Un état d'urgence pour mieux contrôler la population

 

Ces violences généralisées sont accompagnées d'un état d'urgence non déclaré mais mis en pratique sur l'ensemble du territoire national. Une mesure justifiée par la défaite militaire subie par le régime récemment à Marura. Une réunion d'urgence s'est tenue jeudi 21 novembre organisée par les ministères de l'Intérieur et de la Sécurité Publique avec les gouverneurs des provinces, les administrateurs municipaux et autres autorités administratives avec les commissaires de police, les officiers loyalistes de l'armée, les juges et les magistrats.

 

L'objectif de cette réunion était de mobiliser l'appareil administratif et judiciaire national afin d'assurer un contrôle total des territoires toujours contrôlés par le CNDD-FDD afin d'éviter les infiltrations de mouvements de rebelles.

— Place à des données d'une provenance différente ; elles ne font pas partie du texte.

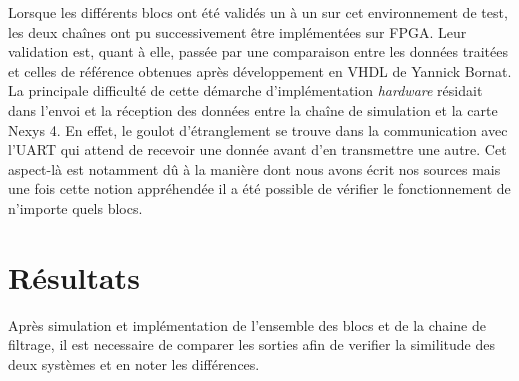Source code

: \documentclass[a4paper,12pt]{article}
\begin{document}
	Lorsque les différents blocs ont été validés un à un sur cet environnement de test, les deux chaînes ont pu successivement être implémentées sur FPGA. Leur validation est, quant à elle, passée par une comparaison entre les données traitées et celles de référence obtenues après développement en VHDL de Yannick Bornat. La principale difficulté de cette démarche d'implémentation \textit{hardware} résidait dans l'envoi et la réception des données entre la chaîne de simulation et la carte Nexys 4. En effet, le goulot d'étranglement se trouve dans la communication avec l'UART qui attend de recevoir une donnée avant d'en transmettre une autre. Cet aspect-là est notamment dû à la manière dont nous avons écrit nos sources mais une fois cette notion appréhendée il a été possible de vérifier le fonctionnement de n'importe quels blocs.
\newpage
\section{Résultats}
	Après simulation et implémentation de l'ensemble des blocs et de la chaine de filtrage, il est necessaire de comparer les sorties afin de verifier la similitude des deux systèmes et en noter les différences.
\end{document}
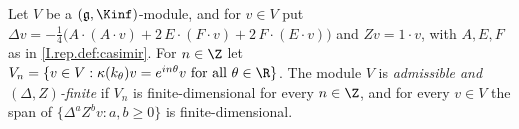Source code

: Let $V$ be a $(\mathfrak g,\Kinf)$-module, and for $v\in V$ put
$\Delta v=-\frac14\bigl(A\cdot(A\cdot v)+2\,E\cdot(F\cdot v)+2\,F\cdot(E\cdot v)\bigr)$ and $Zv=1\cdot v$, with $A,E,F$ as
in \cref{I.rep.def:casimir}. For $n\in\Z$ let $V_n=\{v\in V:\kappa(k_\theta)v=e^{in\theta}v\text{ for all }\theta\in\R\}$.
The module $V$ is \emph{admissible and $(\Delta,Z)$-finite} if $V_n$ is finite-dimensional for every $n\in\Z$, and
for every $v\in V$ the span of $\{\Delta^aZ^bv:a,b\ge0\}$ is finite-dimensional.
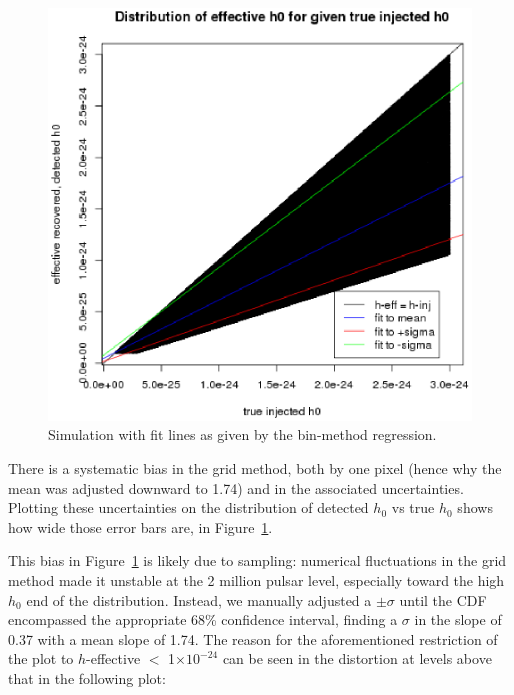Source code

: \begin{figure}
\begin{center}
\includegraphics[width=0.3\paperwidth,height=0.2\paperheight]{PlotHEffVsH0TrueWithLines.eps}
\caption{Simulation with fit lines as given by the bin-method regression.
\label{fig:plotheffvsh0truewithlines}}
\end{center}
\end{figure}

There is a systematic bias in the grid method, both by one pixel (hence why the mean was adjusted downward to 1.74) and in the associated uncertainties. Plotting these uncertainties on the distribution of {detected $h_0$} vs {true $h_0$} shows how wide those error bars are, in Figure~\ref{fig:plotheffvsh0truewithlines}.


This bias in Figure~\ref{fig:plotheffvsh0truewithlines} is likely due to sampling: numerical fluctuations in the grid method made it unstable at the 2 million pulsar level, especially toward the high $h_0$ end of the distribution. Instead, we manually adjusted a $\pm \sigma$ until the CDF encompassed the appropriate 68\% confidence interval, finding a $\sigma$ in the slope of 0.37 with a mean slope of 1.74. The reason for the aforementioned restriction of the plot to $h$-effective $<$ 1$\times 10^{-24}$ can be seen in the distortion at levels above that in the following plot:

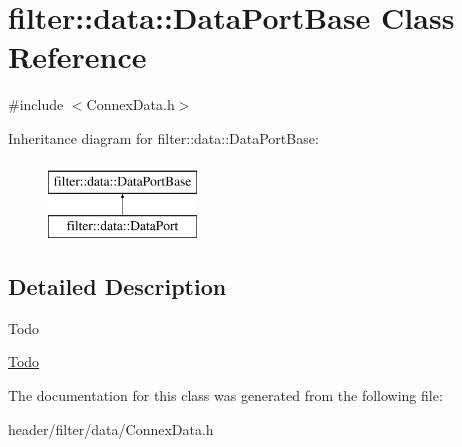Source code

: \hypertarget{classfilter_1_1data_1_1_data_port_base}{}\section{filter\+:\+:data\+:\+:Data\+Port\+Base Class Reference}
\label{classfilter_1_1data_1_1_data_port_base}


{\ttfamily \#include $<$Connex\+Data.\+h$>$}

Inheritance diagram for filter\+:\+:data\+:\+:Data\+Port\+Base\+:\begin{figure}[H]
\begin{center}
\leavevmode
\includegraphics[height=2.000000cm]{db/dce/classfilter_1_1data_1_1_data_port_base}
\end{center}
\end{figure}


\subsection{Detailed Description}
\begin{DoxyRefDesc}{Todo}
\item[\hyperlink{todo__todo000018}{Todo}]\end{DoxyRefDesc}


The documentation for this class was generated from the following file\+:\begin{DoxyCompactItemize}
\item 
header/filter/data/Connex\+Data.\+h\end{DoxyCompactItemize}
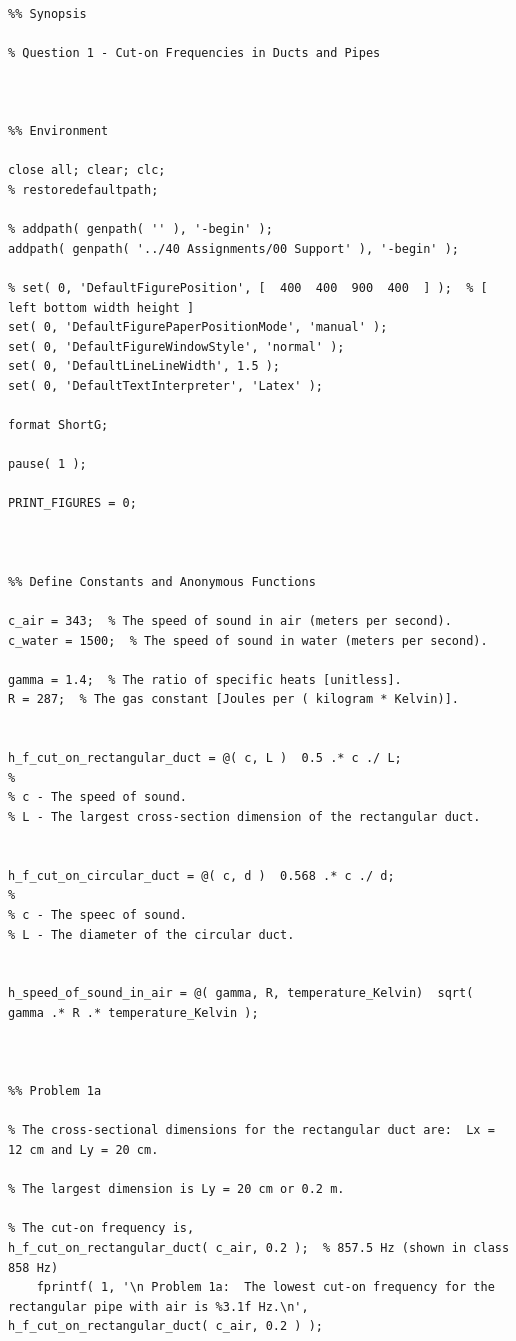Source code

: \begin{lstlisting}[style=Matlab-editor, basicstyle=\fontfamily{pcr}, numbers=none, keepspaces, mlshowsectionrules, basicstyle=\footnotesize]

%% Synopsis

% Question 1 - Cut-on Frequencies in Ducts and Pipes



%% Environment

close all; clear; clc;
% restoredefaultpath;

% addpath( genpath( '' ), '-begin' );
addpath( genpath( '../40 Assignments/00 Support' ), '-begin' );

% set( 0, 'DefaultFigurePosition', [  400  400  900  400  ] );  % [ left bottom width height ]
set( 0, 'DefaultFigurePaperPositionMode', 'manual' );
set( 0, 'DefaultFigureWindowStyle', 'normal' );
set( 0, 'DefaultLineLineWidth', 1.5 );
set( 0, 'DefaultTextInterpreter', 'Latex' );

format ShortG;

pause( 1 );

PRINT_FIGURES = 0;



%% Define Constants and Anonymous Functions

c_air = 343;  % The speed of sound in air (meters per second).
c_water = 1500;  % The speed of sound in water (meters per second).

gamma = 1.4;  % The ratio of specific heats [unitless].
R = 287;  % The gas constant [Joules per ( kilogram * Kelvin)].


h_f_cut_on_rectangular_duct = @( c, L )  0.5 .* c ./ L;
%
% c - The speed of sound.
% L - The largest cross-section dimension of the rectangular duct.


h_f_cut_on_circular_duct = @( c, d )  0.568 .* c ./ d;
%
% c - The speec of sound.
% L - The diameter of the circular duct.


h_speed_of_sound_in_air = @( gamma, R, temperature_Kelvin)  sqrt( gamma .* R .* temperature_Kelvin );



%% Problem 1a

% The cross-sectional dimensions for the rectangular duct are:  Lx = 12 cm and Ly = 20 cm.

% The largest dimension is Ly = 20 cm or 0.2 m.

% The cut-on frequency is,
h_f_cut_on_rectangular_duct( c_air, 0.2 );  % 857.5 Hz (shown in class 858 Hz)
    fprintf( 1, '\n Problem 1a:  The lowest cut-on frequency for the rectangular pipe with air is %3.1f Hz.\n', h_f_cut_on_rectangular_duct( c_air, 0.2 ) );




\end{lstlisting}
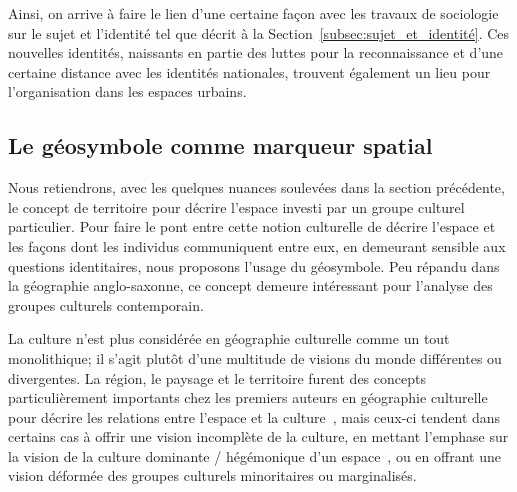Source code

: Ainsi, on arrive à faire le lien d'une certaine façon avec les travaux de sociologie sur le sujet et l'identité tel que décrit à la Section~\ref{subsec:sujet_et_identité}. 
Ces nouvelles identités, naissants en partie des luttes pour la reconnaissance et d'une certaine distance avec les identités nationales, trouvent également un lieu pour l'organisation dans les espaces urbains.





\subsection{Le géosymbole comme marqueur spatial}
\label{sec:le_symbole_comme_marqueur_spatial} Nous retiendrons, avec les quelques nuances soulevées dans la section précédente, le concept de territoire pour décrire l'espace investi par un groupe culturel particulier. 
Pour faire le pont entre cette notion culturelle de décrire l'espace et les façons dont les individus communiquent entre eux, en demeurant sensible aux questions identitaires, nous proposons l'usage du géosymbole. 
Peu répandu dans la géographie anglo-saxonne, ce concept demeure intéressant pour l'analyse des groupes culturels contemporain.

La culture n'est plus considérée en géographie culturelle comme un tout monolithique; il s'agit plutôt d'une multitude de visions du monde différentes ou divergentes. 
La région, le paysage et le territoire furent des concepts particulièrement importants chez les premiers auteurs en géographie culturelle pour décrire les relations entre l'espace et la culture~\citep{Bonnemaison1981,Monnet1998,DiMeo1998,}, mais ceux-ci tendent dans certains cas à offrir une vision incomplète de la culture, en mettant l'emphase sur la vision de la culture dominante / hégémonique d'un espace~\citep[11-12]{Duncan1993}, ou en offrant une vision déformée des groupes culturels minoritaires ou marginalisés.

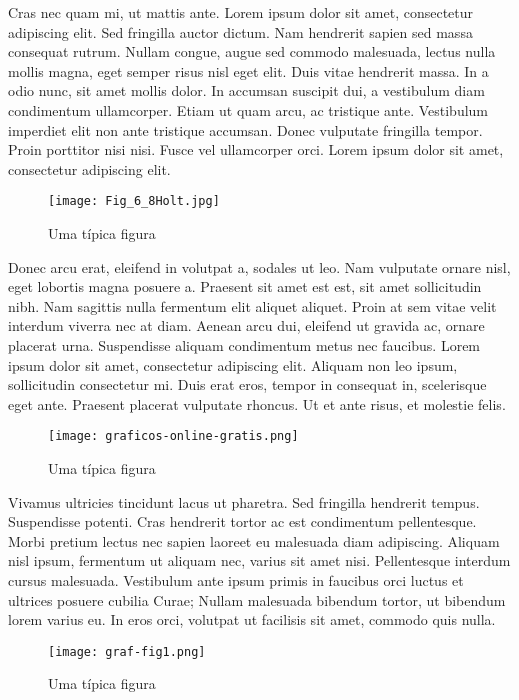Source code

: Cras nec quam mi, ut mattis ante. Lorem ipsum dolor sit amet, consectetur adipiscing elit. Sed fringilla auctor dictum. Nam hendrerit sapien sed massa consequat rutrum. Nullam congue, augue sed commodo malesuada, lectus nulla mollis magna, eget semper risus nisl eget elit. Duis vitae hendrerit massa. In a odio nunc, sit amet mollis dolor. In accumsan suscipit dui, a vestibulum diam condimentum ullamcorper. Etiam ut quam arcu, ac tristique ante. Vestibulum imperdiet elit non ante tristique accumsan. Donec vulputate fringilla tempor. Proin porttitor nisi nisi. Fusce vel ullamcorper orci. Lorem ipsum dolor sit amet, consectetur adipiscing elit. 


\begin{figure}[!htp]
\centering
\texttt{[image: Fig\_6\_8Holt.jpg]}
\caption{Uma típica figura}
\end{figure}


Donec arcu erat, eleifend in volutpat a, sodales ut leo. Nam vulputate ornare nisl, eget lobortis magna posuere a. Praesent sit amet est est, sit amet sollicitudin nibh. Nam sagittis nulla fermentum elit aliquet aliquet. Proin at sem vitae velit interdum viverra nec at diam. Aenean arcu dui, eleifend ut gravida ac, ornare placerat urna. Suspendisse aliquam condimentum metus nec faucibus. Lorem ipsum dolor sit amet, consectetur adipiscing elit. Aliquam non leo ipsum, sollicitudin consectetur mi. Duis erat eros, tempor in consequat in, scelerisque eget ante. Praesent placerat vulputate rhoncus. Ut et ante risus, et molestie felis.


\begin{figure}[!htp]
\centering
\texttt{[image: graficos-online-gratis.png]}
\caption{Uma típica figura}
\end{figure}


Vivamus ultricies tincidunt lacus ut pharetra. Sed fringilla hendrerit tempus. Suspendisse potenti. Cras hendrerit tortor ac est condimentum pellentesque. Morbi pretium lectus nec sapien laoreet eu malesuada diam adipiscing. Aliquam nisl ipsum, fermentum ut aliquam nec, varius sit amet nisi. Pellentesque interdum cursus malesuada. Vestibulum ante ipsum primis in faucibus orci luctus et ultrices posuere cubilia Curae; Nullam malesuada bibendum tortor, ut bibendum lorem varius eu. In eros orci, volutpat ut facilisis sit amet, commodo quis nulla.


\begin{figure}[!htp]
\centering
\texttt{[image: graf-fig1.png]}
\caption{Uma típica figura}
\end{figure}



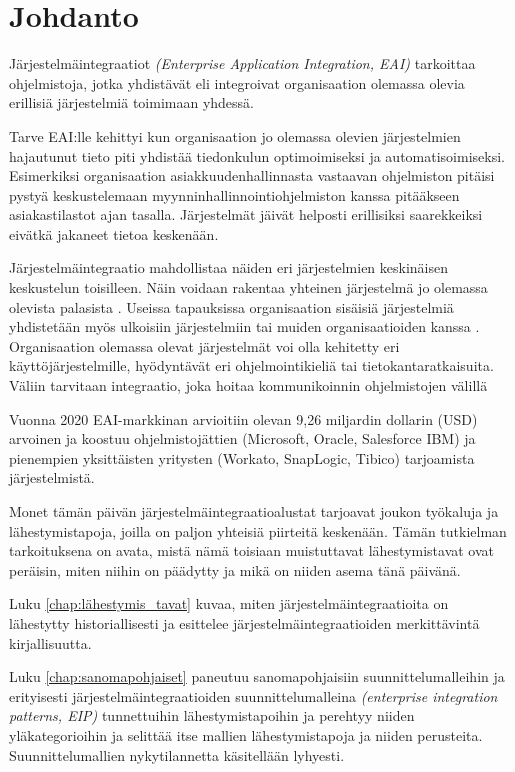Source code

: 
\chapter{Johdanto}


Järjestelmäintegraatiot \textit{(Enterprise Application Integration, EAI)} tarkoittaa ohjelmistoja, 
jotka yhdistävät eli integroivat organisaation olemassa olevia erillisiä järjestelmiä toimimaan yhdessä.

Tarve EAI:lle kehittyi kun organisaation jo olemassa olevien
järjestelmien hajautunut tieto piti yhdistää tiedonkulun optimoimiseksi ja
automatisoimiseksi. Esimerkiksi organisaation asiakkuudenhallinnasta vastaavan ohjelmiston
pitäisi pystyä keskustelemaan myynninhallinnointiohjelmiston kanssa pitääkseen
asiakastilastot ajan tasalla. 
Järjestelmät jäivät helposti erillisiksi saarekkeiksi eivätkä jakaneet tietoa keskenään. 

Järjestelmäintegraatio mahdollistaa näiden eri järjestelmien keskinäisen keskustelun toisilleen. Näin voidaan rakentaa yhteinen järjestelmä jo olemassa olevista palasista \citep[sivu 15]{linthicum2000enterprise}. Useissa tapauksissa organisaation sisäisiä järjestelmiä yhdistetään myös ulkoisiin järjestelmiin tai muiden organisaatioiden kanssa \citep{Johannesson2001}.
Organisaation olemassa olevat järjestelmät voi olla kehitetty eri käyttöjärjestelmille, hyödyntävät eri
ohjelmointikieliä tai tietokantaratkaisuita. Väliin tarvitaan integraatio, joka hoitaa
kommunikoinnin ohjelmistojen välillä


Vuonna 2020 EAI-markkinan arvioitiin olevan 9,26 miljardin dollarin (USD) arvoinen \citep{mordorintelligence} ja koostuu ohjelmistojättien (Microsoft, Oracle, Salesforce IBM) ja pienempien yksittäisten yritysten (Workato, SnapLogic, Tibico) tarjoamista järjestelmistä.

Monet tämän päivän järjestelmäintegraatioalustat tarjoavat joukon työkaluja ja lähestymistapoja, joilla on paljon yhteisiä piirteitä keskenään. Tämän tutkielman tarkoituksena on avata, mistä nämä toisiaan muistuttavat lähestymistavat ovat peräisin, miten niihin on päädytty ja mikä on niiden asema tänä päivänä.

Luku \ref{chap:lähestymis_tavat} kuvaa, miten järjestelmäintegraatioita on lähestytty historiallisesti ja esittelee järjestelmäintegraatioiden merkittävintä kirjallisuutta.

Luku \ref{chap:sanomapohjaiset} paneutuu sanomapohjaisiin suunnittelumalleihin ja erityisesti järjestelmäintegraatioiden suunnittelumalleina \textit{(enterprise integration patterns, EIP)} tunnettuihin lähestymistapoihin ja perehtyy niiden yläkategorioihin ja selittää itse mallien lähestymistapoja ja niiden perusteita. Suunnittelumallien nykytilannetta käsitellään lyhyesti.

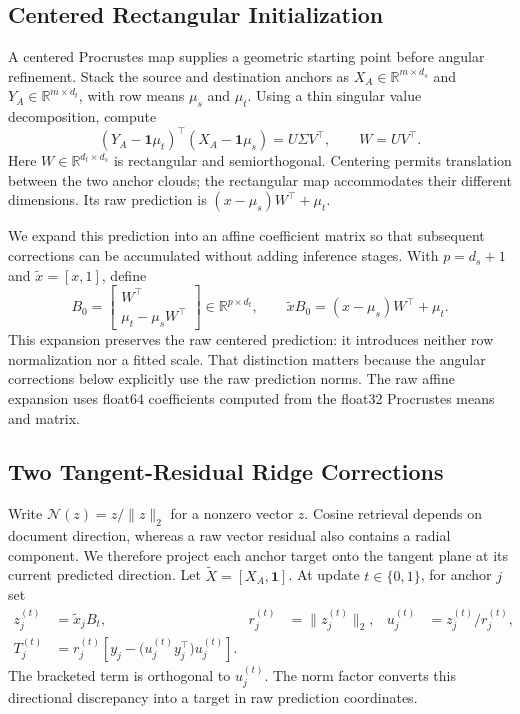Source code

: \subsection{Centered Rectangular Initialization}
\label{sec:initialization}

A centered Procrustes map supplies a geometric starting point before angular
refinement. Stack the source and destination anchors as
$X_A\in\mathbb{R}^{m\times d_s}$ and
$Y_A\in\mathbb{R}^{m\times d_t}$, with row means $\mu_s$ and $\mu_t$.
Using a thin singular value decomposition, compute
\begin{equation}
 (Y_A-\mathbf{1}\mu_t)^\top(X_A-\mathbf{1}\mu_s)
 =U\Sigma V^\top,\qquad W=UV^\top .
 \label{eq:procrustes}
\end{equation}
Here $W\in\mathbb{R}^{d_t\times d_s}$ is rectangular and semiorthogonal.
Centering permits translation between the two anchor clouds; the rectangular
map accommodates their different dimensions. Its raw prediction is
$(x-\mu_s)W^\top+\mu_t$.

We expand this prediction into an affine coefficient matrix so that subsequent
corrections can be accumulated without adding inference stages. With
$p=d_s+1$ and $\widetilde{x}=[x,1]$, define
\begin{equation}
 B_0=\begin{bmatrix}W^\top\\ \mu_t-\mu_sW^\top\end{bmatrix}
 \in\mathbb{R}^{p\times d_t},\qquad
 \widetilde{x}B_0=(x-\mu_s)W^\top+\mu_t .
 \label{eq:affine-init}
\end{equation}
This expansion preserves the raw centered prediction: it introduces neither
row normalization nor a fitted scale. That distinction matters because the
angular corrections below explicitly use the raw prediction norms.
The raw affine expansion uses float64 coefficients computed from the
float32 Procrustes means and matrix.

\subsection{Two Tangent-Residual Ridge Corrections}
\label{sec:tangent}

Write $\mathcal N(z)=z/\|z\|_2$ for a nonzero vector $z$.
Cosine retrieval depends on document direction, whereas a raw vector residual
also contains a radial component. We therefore project each anchor target
onto the tangent plane at its current predicted direction. Let
$\widetilde{X}=[X_A,\mathbf{1}]$. At update $t\in\{0,1\}$, for anchor $j$ set
\begin{align}
 z_j^{(t)}&=\widetilde{x}_jB_t,&
 r_j^{(t)}&=\|z_j^{(t)}\|_2,&
 u_j^{(t)}&=z_j^{(t)}/r_j^{(t)},\nonumber\\
 T_j^{(t)}&=r_j^{(t)}\left[y_j-
 \bigl(u_j^{(t)}y_j^\top\bigr)u_j^{(t)}\right].
 \label{eq:tangent-target}
\end{align}
The bracketed term is orthogonal to $u_j^{(t)}$. The norm factor converts this
directional discrepancy into a target in raw prediction coordinates.

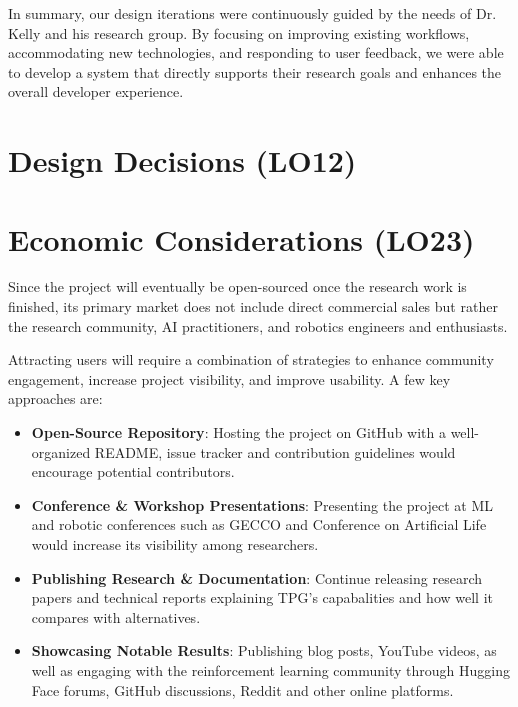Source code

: \documentclass{article}
\begin{document}
In summary, our design iterations were continuously guided by the needs of Dr. Kelly and his research group. By focusing on improving existing workflows, accommodating new technologies, and responding to user feedback, we were able to develop a system that directly supports their research goals and enhances the overall developer experience.


\section{Design Decisions (LO12)}


\section{Economic Considerations (LO23)}

Since the project will eventually be open-sourced once the research work is finished, its primary market does
not include direct commercial sales but rather the research community, AI practitioners, and robotics engineers 
and enthusiasts. 

Attracting users will require a combination of strategies to enhance community engagement,
increase project visibility, and improve usability. A few key approaches are:

\begin{itemize}
    \item \textbf{Open-Source Repository}: Hosting the project on GitHub with a well-organized README, issue tracker and contribution
        guidelines would encourage potential contributors.
    \item \textbf{Conference \& Workshop Presentations}: Presenting the project at ML and robotic conferences such as GECCO and Conference
        on Artificial Life would increase its visibility among researchers.
    \item \textbf{Publishing Research \& Documentation}: Continue releasing research papers and technical reports explaining TPG's 
        capabalities and how well it compares with alternatives.
    \item \textbf{Showcasing Notable Results}: Publishing blog posts, YouTube videos, as well as engaging with the reinforcement learning community
        through Hugging Face forums, GitHub discussions, Reddit and other online platforms. 
\end{itemize}
\end{document}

Le maire de Bujumbura, Freddy Mbonimpa, a déclaré le couvre-feu sur la ville à compter de 21 heures. Le couvre-feu a été habilement dissimulé comme une mesure visant à réduire le fléau de l’alcoolisme en ce qui concerne les heures d’ouverture des bars, des pubs et des discothèques.

 

Désormais, tous les lieux de divertissement publics ne peuvent être ouverts que de 17h à 21h. Pendant le week-end, l'ouverture est autorisée à partir de 13h. «La mesure vise à relancer l'économie du pays. Nous voulons que les gens travaillent davantage et ne passent pas leur temps à boire dans les cabarets. La sécurité règne dans le pays mais nous devons sérieusement envisager de protéger la population ", avait déclaré le maire Mbobimpa.

 

Ce n'est pas un hasard si cette disposition concerne les cabarets, bars et autres lieux de divertissement, car ce sont les derniers et seuls lieux de rassemblement social qui restaient permis aux burundais. Après l'heure de fermeture fixée par les autorités administratives, qui osera s'aventurer dans les rues de Bujumbura au risque de rencontrer les patrouilles des Imbonerakure armés de machettes, de lances et de bâtons et gourdins? Avec la nouvelle mesure instaurant un état d'urgence de facto, la population qui vit déjà dans le peur est obligée de s'imposer elle-même le couvre-feu du soir.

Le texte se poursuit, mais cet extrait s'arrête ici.